- What you are asked to do -
A faithful copy is required: retype the records from their first line through the line with "- Add charts to reports page", and omit the pictures.

- Available data -
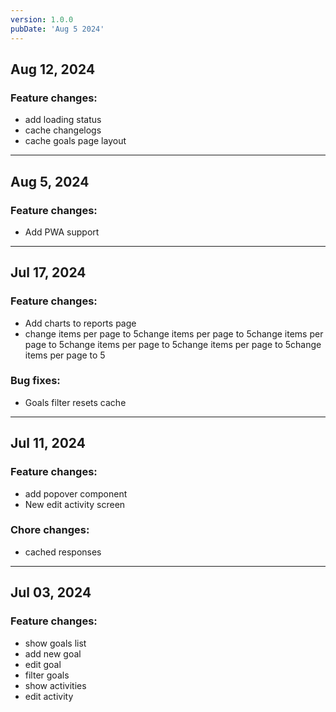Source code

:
 ```yaml
---
version: 1.0.0
pubDate: 'Aug 5 2024'
---
```


## Aug 12, 2024

### Feature changes:

- add loading status
- cache changelogs
- cache goals page layout

---

## Aug 5, 2024

### Feature changes:

- Add PWA support

---

## Jul 17, 2024

### Feature changes:

- Add charts to reports page
- change items per page to 5change items per page to 5change items per page to 5change items per page to 5change items per page to 5change items per page to 5

### Bug fixes:

- Goals filter resets cache

---

## Jul 11, 2024

### Feature changes:

- add popover component
- New edit activity screen

### Chore changes:

- cached responses

---

## Jul 03, 2024

### Feature changes:

- show goals list
- add new goal
- edit goal
- filter goals
- show activities
- edit activity
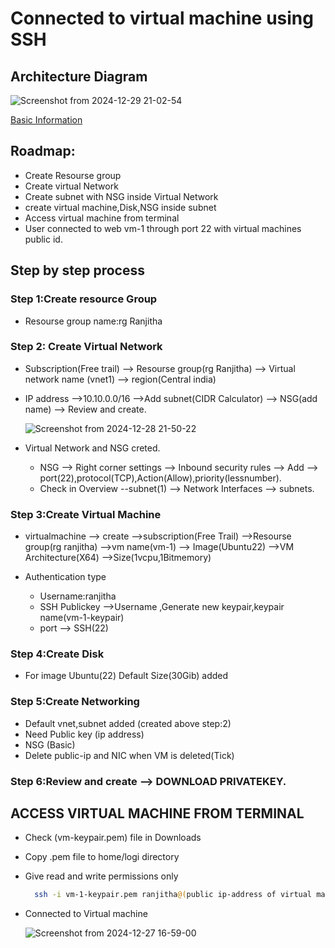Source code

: # Connected to virtual machine using SSH

## Architecture Diagram

![Screenshot from 2024-12-29 21-02-54](https://github.com/user-attachments/assets/4d90e795-b58c-46ab-ad07-1c1d423cfa0a)

[Basic Information](https://github.com/Ranjitha75388/projects/blob/main/Azure/Subscription%2CResourse%20Group%2CResources.md)
## Roadmap:
- Create Resourse group
- Create virtual Network
- Create subnet with NSG inside Virtual Network
- create virtual machine,Disk,NSG inside subnet
- Access virtual machine from terminal
- User connected to web vm-1 through port 22 with virtual machines public id.

## Step by step process

### Step 1:Create resource Group
     
- Resourse group name:rg Ranjitha

### Step 2: Create Virtual Network

- Subscription(Free trail) --> Resourse group(rg Ranjitha) --> Virtual network name (vnet1) --> region(Central india)

- IP address -->10.10.0.0/16 -->Add subnet(CIDR Calculator) --> NSG(add name) --> Review and create.

  ![Screenshot from 2024-12-28 21-50-22](https://github.com/user-attachments/assets/0158b57b-8266-41ff-93fd-fcf155c8cba6)



- Virtual Network and NSG creted.

  - NSG --> Right corner settings --> Inbound security rules --> Add --> port(22),protocol(TCP),Action(Allow),priority(lessnumber).
  - Check in Overview --subnet(1) --> Network Interfaces --> subnets.

### Step 3:Create Virtual Machine

-    virtualmachine --> create -->subscription(Free Trail) -->Resourse group(rg ranjitha) -->vm name(vm-1) --> Image(Ubuntu22) -->VM Architecture(X64) -->Size(1vcpu,1Bitmemory)

-   Authentication type
      - Username:ranjitha
      - SSH Publickey -->Username ,Generate new keypair,keypair name(vm-1-keypair)
      - port --> SSH(22)

### Step 4:Create Disk

 -  For image Ubuntu(22) Default Size(30Gib) added

### Step 5:Create Networking

 - Default vnet,subnet added (created above step:2)
 - Need Public key (ip address)
 - NSG (Basic)
 - Delete public-ip and NIC when VM is deleted(Tick)

### Step 6:Review and create --> DOWNLOAD PRIVATEKEY.

## ACCESS VIRTUAL MACHINE FROM TERMINAL

- Check (vm-keypair.pem) file in Downloads
- Copy .pem file to home/logi directory
- Give read and write permissions only

    ```bash
      ssh -i vm-1-keypair.pem ranjitha@(public ip-address of virtual machine)
     ```
- Connected to Virtual machine

  ![Screenshot from 2024-12-27 16-59-00](https://github.com/user-attachments/assets/25862e04-b38e-43c2-93e0-be7296e34857)







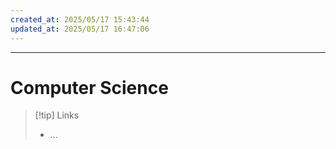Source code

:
 ```yaml
---
created_at: 2025/05/17 15:43:44
updated_at: 2025/05/17 16:47:06
---
```

---

# Computer Science

> [!tip] Links
> - ...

- Answer below -
Source code

:
 ```yaml
---
version: 1.0.0
pubDate: 'Aug 5 2024'
---
```


## Aug 12, 2024

### Feature changes:

- add loading status
- cache changelogs
- cache goals page layout

---

## Aug 5, 2024

### Feature changes:

- Add PWA support

---

## Jul 17, 2024

### Feature changes:

- Add charts to reports page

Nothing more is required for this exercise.